Monday, February 04, 2013

The Power of Thought Forms

     An idea is powerful, grand, subtle, boring, comforting, fascinating, repellant, upsetting, difficult to get hold of. These animistic terms are also used when describing our relations with other people. They treat ideas as alive and indicate that we to some degree experience them that way.

     We enter into relationships with ideas. We treat them as tools and they empower us in our lives.  We give them energy and they motivate us, but with this comes the possibility of “losing ourselves” in them. And then we identify with them, experience them as part of us, and lose track of who we are. We “fall under their spell.” It is a kind of entrancement.

     Ideas we hold can often mean more than we initially know until we enter into them more deeply. We learn what we did not previously know as we unpack them, tease out their implications, and find that they hold surprises.  Again, like people.

     One of the intentions of meditation techniques is to teach us we are not our ideas. Meditation teaches us to see ideas come and go.  But ideas can still grab hold of us as soon as we give them attention, particularly if it is emotional attention. We become the idea rather than observing it.

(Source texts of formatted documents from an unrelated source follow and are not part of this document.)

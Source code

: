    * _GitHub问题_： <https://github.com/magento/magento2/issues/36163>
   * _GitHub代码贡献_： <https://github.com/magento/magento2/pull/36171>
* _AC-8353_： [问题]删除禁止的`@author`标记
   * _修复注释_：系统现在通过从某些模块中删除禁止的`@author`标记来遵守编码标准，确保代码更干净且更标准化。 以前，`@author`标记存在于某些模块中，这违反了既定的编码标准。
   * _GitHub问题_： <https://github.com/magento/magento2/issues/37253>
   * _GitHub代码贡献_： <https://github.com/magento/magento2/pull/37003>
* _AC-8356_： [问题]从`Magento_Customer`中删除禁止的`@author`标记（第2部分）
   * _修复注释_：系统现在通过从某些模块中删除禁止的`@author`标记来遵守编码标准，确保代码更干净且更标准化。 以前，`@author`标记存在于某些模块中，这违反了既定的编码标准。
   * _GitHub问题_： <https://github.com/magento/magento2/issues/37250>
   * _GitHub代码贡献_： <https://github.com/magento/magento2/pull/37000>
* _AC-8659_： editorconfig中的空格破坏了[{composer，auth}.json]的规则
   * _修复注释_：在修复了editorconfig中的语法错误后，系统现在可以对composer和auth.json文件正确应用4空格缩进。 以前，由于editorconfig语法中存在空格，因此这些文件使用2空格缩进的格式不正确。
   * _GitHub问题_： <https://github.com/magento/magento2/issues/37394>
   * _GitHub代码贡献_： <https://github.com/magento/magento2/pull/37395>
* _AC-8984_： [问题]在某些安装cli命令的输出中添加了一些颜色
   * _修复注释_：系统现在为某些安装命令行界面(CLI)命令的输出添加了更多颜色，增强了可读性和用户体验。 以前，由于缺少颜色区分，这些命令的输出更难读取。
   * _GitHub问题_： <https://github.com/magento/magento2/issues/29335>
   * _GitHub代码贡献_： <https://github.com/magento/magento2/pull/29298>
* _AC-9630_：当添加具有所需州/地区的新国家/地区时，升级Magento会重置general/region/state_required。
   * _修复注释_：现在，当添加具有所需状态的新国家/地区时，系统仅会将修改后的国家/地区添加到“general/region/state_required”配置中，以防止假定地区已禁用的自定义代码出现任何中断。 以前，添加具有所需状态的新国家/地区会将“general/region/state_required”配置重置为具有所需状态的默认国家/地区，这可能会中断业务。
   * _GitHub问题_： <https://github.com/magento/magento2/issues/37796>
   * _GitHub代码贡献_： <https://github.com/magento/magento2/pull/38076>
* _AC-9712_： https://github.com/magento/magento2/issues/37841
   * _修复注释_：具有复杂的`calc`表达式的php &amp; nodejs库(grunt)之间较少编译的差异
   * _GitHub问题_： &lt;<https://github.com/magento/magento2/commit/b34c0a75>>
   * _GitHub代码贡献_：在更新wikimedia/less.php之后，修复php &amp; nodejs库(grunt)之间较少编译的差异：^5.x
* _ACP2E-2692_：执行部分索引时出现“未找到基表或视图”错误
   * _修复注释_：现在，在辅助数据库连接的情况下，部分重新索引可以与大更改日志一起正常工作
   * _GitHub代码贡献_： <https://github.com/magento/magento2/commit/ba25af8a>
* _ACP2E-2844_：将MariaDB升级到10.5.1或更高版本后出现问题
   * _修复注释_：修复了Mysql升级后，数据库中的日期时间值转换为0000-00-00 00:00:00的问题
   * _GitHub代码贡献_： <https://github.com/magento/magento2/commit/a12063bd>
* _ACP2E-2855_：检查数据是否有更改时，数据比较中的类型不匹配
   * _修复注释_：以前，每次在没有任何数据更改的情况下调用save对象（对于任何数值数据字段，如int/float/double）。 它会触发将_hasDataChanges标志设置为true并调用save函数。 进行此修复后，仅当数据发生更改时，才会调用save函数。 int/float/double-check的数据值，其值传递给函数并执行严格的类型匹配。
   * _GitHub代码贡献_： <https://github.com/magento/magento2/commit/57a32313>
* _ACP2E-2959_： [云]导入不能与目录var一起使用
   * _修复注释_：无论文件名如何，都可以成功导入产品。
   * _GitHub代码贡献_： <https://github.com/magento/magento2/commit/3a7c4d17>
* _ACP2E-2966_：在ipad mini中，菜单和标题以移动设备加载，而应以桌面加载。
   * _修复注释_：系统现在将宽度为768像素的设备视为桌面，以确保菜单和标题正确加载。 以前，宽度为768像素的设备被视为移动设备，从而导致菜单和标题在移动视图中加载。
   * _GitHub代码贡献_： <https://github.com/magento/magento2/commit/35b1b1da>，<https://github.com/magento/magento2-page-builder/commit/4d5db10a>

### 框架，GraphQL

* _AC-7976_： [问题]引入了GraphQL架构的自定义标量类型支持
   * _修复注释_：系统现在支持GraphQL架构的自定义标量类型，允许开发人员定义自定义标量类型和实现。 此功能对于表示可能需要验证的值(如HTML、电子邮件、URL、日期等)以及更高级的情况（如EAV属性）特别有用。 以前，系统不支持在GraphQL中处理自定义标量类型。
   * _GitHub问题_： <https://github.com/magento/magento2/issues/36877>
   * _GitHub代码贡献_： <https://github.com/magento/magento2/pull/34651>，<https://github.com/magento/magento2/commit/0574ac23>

     This is why scientists praise those who can distance themselves from their scientific ideas, the better to evaluate how well they describe what they claim to.  It is a lesson we all should take to heart. When we fail to do this, we become the vehicles through which those ideas manifest in the world, on the idea’s terms rather than ours. They are not our tools, we are theirs.
Ideas empower or disempower us, depending on our relationship to them. And if we are disempowered, what is empowered?  The reality behind the idea, the focused mental energy that constitutes it.

     Writing these words reminds me of a passage by Malidoma Somé:
When power comes out of its hiddenness, it shrinks the person who brought it into the open and turns that person into a servant.  The only way that overt power can remain visible is by being fed, and he who knows how to make power visible end up trapped into keeping that power visible….
Whoever creates that kind of visible power must then stay in the service to that which he creates. . . .  To display power is to become servile to it in a way that is extremely disempowering.  This is because the service is fueled by the terror of losing the fantasy of having power. (62-3)
     Now let me shift our perspective to a wider stage: human history. History is interpreted today mostly in secular, materialistic terms.  The alternative view, a minority one, sees history as the working out of a divine plan or will. But there is a third possibility that arises from taking the thought-form idea as seriously outside magickal workings as we do inside.

     For thousands of years, dominant human societies have been based on ideas of hierarchy, subordination, and obedience.  They have been given religious reality (as in Catholicism), economic reality (as in feudalism and slavery), political reality (as in despotism and absolutism), and interpersonal reality (as in hierarchical family structures). The modern liberal world of science, markets, and democracy grew within that world. Yet it won a degree of independence from it through the power of its ideas about human rights, equality, and freedom—particularly when brought to the  “new world,” where disease had wiped out most of the original inhabitants but where, in North America in particular, the types of domination so prevalent in Europe had never taken hold.  Perhaps this weakened the hold of these hierarchical ways of thought that, in time, enabled other ideas to grow.

     Whatever the cause, liberal ideas began a transformation of humanity, a transformation as dramatic as when the first agricultural hierarchies triumphed over the more egalitarian hunting and gathering societies of our evolutionary heritage. For the first time in millennia, the world of hierarchy, domination, and universal subordination was put on the defensive. And as liberal institutions of science, the market, and democracy transformed their world, liberal ideas were validated and spread from two places relatively secure against the old powers: the US and Great Britain. An alternative thought-form universe was created.

     The old thought-forms of domination, hierarchy, and obedience did not disappear.  They sought to manifest wherever they could, inaugurating a profound struggle in the West between what we might simply call freedom and slavery.

     In the US, these thought forms’ most powerful stronghold was the antebellum South. The South’s leaders increasingly turned their back on the Declaration of Independence because they knew it to be fundamentally hostile to slavery.  For them, domination trumped equality. They lost a war, but still maintained a way of life reflecting the old values, reinforced by a form of religion that supported slavery and rigid hierarchy, both secular and divine.